:: WHAT YOU ARE ASKED TO DO ::
Count the lines below that hold the string "keep". Give only that number.

Records from a data collection
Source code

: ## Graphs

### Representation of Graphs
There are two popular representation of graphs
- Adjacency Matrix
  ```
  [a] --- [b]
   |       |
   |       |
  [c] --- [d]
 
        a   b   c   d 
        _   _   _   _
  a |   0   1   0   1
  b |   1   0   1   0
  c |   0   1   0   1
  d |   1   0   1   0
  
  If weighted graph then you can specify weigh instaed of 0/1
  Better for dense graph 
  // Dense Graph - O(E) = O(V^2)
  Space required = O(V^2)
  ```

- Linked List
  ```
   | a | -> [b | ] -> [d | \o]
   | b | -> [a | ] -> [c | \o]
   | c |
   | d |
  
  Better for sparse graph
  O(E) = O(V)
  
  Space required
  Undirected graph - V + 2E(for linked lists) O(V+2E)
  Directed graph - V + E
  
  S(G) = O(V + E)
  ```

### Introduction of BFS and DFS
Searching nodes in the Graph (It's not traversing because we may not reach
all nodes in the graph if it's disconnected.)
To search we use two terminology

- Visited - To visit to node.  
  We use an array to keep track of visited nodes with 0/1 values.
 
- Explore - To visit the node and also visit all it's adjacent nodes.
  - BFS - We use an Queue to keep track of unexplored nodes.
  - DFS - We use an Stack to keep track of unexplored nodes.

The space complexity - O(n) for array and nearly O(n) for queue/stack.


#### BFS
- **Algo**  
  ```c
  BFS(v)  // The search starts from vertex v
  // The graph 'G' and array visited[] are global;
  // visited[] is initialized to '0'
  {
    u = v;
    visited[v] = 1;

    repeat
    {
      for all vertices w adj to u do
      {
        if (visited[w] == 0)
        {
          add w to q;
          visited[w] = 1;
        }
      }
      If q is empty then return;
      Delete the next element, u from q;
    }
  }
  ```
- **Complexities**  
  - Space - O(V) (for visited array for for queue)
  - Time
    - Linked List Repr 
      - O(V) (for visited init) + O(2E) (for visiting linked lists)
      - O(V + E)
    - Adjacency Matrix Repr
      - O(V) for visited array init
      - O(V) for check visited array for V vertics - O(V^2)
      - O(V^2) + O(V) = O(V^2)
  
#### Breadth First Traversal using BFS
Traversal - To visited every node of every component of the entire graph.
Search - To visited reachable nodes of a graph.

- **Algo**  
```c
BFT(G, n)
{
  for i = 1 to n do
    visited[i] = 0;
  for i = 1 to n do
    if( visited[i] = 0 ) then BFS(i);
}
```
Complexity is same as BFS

:: COMPLETED TASK ::
3